### [RECORD SET]
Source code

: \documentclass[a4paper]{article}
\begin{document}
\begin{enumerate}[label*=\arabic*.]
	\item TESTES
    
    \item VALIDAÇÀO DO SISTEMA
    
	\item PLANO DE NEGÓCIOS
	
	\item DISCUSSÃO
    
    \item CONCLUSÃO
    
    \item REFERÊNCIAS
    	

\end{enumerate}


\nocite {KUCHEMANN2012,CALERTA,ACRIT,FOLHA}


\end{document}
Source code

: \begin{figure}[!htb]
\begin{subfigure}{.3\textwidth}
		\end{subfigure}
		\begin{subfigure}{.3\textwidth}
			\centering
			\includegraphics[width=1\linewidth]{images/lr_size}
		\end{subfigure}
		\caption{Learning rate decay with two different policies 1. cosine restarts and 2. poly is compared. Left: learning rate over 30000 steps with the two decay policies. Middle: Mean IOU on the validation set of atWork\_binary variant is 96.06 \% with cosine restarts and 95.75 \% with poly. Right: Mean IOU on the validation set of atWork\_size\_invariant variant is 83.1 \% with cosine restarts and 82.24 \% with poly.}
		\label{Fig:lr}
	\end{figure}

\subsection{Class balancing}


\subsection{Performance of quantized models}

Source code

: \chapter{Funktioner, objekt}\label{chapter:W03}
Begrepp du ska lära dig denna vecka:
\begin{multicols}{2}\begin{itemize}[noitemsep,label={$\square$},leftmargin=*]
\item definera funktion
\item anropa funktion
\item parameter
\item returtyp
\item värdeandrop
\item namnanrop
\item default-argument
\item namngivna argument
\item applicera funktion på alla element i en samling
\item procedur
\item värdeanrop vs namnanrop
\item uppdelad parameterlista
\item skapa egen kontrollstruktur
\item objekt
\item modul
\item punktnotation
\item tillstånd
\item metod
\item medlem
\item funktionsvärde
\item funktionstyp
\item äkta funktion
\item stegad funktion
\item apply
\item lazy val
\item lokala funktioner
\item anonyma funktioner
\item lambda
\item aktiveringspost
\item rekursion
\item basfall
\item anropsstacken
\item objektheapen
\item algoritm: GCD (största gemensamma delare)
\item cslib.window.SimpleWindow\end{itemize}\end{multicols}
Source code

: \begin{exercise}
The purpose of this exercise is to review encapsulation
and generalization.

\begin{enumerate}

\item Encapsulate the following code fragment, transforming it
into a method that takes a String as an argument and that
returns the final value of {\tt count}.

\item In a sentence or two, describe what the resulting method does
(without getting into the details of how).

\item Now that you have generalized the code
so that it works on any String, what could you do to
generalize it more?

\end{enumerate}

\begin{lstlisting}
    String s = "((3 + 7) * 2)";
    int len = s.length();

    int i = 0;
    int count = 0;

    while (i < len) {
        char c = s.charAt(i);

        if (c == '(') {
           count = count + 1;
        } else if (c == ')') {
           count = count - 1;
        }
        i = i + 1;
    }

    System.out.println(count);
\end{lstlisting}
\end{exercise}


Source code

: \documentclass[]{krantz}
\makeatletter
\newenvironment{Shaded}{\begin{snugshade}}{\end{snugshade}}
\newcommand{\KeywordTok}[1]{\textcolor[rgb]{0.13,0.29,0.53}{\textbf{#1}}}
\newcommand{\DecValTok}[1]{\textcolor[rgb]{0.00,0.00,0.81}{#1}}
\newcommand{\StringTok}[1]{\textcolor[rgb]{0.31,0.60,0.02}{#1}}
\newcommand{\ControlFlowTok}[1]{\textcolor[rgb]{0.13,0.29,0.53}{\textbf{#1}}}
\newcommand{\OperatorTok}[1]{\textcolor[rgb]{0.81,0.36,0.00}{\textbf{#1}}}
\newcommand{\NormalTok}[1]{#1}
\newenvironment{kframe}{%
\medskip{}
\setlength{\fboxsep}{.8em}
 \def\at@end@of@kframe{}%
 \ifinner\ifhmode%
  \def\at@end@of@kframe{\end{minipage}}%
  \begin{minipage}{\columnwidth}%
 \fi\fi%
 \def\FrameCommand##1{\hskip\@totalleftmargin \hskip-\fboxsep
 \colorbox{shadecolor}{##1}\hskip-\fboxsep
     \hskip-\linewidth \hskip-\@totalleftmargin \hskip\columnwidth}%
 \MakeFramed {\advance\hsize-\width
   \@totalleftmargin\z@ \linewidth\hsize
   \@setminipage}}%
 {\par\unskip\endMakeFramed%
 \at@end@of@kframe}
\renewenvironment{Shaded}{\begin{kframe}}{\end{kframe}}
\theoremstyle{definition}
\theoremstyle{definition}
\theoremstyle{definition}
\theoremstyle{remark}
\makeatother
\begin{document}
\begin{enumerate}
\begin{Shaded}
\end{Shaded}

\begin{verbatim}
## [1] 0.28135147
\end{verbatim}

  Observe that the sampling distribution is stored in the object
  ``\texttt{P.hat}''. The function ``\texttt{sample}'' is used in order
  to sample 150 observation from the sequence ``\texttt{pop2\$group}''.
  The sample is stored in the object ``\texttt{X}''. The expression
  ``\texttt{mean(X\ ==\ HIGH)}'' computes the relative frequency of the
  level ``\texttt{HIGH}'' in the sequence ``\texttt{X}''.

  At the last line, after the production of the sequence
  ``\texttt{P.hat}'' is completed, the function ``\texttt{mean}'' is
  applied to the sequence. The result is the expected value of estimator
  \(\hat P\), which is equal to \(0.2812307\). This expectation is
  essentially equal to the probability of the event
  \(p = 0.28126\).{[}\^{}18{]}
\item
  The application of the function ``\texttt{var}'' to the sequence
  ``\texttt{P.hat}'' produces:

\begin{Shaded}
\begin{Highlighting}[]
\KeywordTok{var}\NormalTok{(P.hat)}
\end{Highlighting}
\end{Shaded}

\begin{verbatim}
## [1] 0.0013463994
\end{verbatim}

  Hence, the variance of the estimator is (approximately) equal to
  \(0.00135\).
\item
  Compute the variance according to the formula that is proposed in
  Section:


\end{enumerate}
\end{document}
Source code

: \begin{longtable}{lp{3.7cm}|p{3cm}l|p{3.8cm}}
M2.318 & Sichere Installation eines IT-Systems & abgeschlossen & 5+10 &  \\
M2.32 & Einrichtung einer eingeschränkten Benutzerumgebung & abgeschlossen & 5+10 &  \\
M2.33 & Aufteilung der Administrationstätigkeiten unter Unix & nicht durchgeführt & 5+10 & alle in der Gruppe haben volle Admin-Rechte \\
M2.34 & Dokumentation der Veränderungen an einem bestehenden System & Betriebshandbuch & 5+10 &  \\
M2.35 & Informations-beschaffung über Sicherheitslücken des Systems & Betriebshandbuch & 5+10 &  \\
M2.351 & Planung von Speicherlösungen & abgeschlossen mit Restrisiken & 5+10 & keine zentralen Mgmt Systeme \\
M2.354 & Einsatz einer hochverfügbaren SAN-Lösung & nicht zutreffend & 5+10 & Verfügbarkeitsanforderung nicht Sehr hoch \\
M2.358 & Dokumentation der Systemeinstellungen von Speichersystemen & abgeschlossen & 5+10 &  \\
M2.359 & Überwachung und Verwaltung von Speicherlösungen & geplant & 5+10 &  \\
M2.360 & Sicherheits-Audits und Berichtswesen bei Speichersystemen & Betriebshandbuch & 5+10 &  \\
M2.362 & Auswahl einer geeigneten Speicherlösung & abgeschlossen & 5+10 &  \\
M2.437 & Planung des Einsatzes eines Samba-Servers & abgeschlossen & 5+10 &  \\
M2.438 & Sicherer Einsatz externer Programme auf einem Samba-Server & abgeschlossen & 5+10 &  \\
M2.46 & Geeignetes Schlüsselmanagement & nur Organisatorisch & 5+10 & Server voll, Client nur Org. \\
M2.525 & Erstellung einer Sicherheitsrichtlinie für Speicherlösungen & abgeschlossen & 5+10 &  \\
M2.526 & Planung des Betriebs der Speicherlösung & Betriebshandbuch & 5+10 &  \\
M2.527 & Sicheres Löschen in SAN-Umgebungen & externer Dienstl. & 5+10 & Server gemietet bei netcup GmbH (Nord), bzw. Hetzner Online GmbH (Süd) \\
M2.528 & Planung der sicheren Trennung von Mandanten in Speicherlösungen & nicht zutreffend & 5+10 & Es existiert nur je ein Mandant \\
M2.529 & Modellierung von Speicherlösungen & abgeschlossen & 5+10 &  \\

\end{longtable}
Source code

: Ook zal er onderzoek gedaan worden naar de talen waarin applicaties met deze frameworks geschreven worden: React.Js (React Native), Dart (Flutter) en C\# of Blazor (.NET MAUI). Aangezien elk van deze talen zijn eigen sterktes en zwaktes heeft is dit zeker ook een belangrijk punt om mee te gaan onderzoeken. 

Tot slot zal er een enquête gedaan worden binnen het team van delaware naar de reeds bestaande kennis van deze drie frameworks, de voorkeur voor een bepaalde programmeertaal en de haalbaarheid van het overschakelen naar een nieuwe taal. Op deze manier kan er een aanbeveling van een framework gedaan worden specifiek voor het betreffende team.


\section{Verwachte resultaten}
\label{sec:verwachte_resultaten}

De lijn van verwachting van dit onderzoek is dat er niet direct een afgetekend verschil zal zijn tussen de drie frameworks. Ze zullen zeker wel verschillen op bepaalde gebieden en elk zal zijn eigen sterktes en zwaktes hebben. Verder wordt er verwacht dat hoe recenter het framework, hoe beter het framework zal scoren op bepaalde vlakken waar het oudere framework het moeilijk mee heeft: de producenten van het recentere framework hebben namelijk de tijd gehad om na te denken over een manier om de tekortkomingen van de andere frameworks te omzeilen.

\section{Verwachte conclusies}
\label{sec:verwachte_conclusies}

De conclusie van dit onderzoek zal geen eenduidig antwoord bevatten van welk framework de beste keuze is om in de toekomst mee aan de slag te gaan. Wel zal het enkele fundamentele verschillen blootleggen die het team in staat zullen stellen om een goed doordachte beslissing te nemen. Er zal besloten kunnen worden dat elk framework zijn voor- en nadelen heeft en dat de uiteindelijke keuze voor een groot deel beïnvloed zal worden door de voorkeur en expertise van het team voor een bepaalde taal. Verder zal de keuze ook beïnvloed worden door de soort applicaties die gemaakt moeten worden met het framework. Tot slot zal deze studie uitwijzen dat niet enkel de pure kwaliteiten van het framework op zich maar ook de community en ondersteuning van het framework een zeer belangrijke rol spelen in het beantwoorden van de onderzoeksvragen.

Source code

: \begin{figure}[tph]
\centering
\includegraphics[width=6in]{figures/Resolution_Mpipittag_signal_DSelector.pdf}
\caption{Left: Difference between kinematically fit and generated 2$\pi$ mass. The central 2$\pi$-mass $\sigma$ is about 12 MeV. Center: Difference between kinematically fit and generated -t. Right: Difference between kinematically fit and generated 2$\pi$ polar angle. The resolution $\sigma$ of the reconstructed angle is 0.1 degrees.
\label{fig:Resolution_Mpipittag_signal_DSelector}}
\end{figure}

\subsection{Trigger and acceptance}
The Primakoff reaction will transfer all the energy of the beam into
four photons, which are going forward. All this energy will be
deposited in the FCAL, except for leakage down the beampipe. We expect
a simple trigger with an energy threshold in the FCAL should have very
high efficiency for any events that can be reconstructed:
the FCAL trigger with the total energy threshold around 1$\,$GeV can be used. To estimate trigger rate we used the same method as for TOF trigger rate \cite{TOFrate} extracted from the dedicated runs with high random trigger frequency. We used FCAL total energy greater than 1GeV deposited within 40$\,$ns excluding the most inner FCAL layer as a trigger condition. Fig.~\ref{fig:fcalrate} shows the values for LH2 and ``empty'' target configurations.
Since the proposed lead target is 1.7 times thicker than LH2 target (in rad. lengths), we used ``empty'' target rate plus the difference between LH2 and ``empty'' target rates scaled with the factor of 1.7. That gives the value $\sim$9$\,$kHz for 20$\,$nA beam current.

### [PROBLEM DETAILS]
Return each line of the data that contains the string "einem".

### [SOLUTION BELOW]
M2.34 & Dokumentation der Veränderungen an einem bestehenden System & Betriebshandbuch & 5+10 &  \\
M2.438 & Sicherer Einsatz externer Programme auf einem Samba-Server & abgeschlossen & 5+10 &  \\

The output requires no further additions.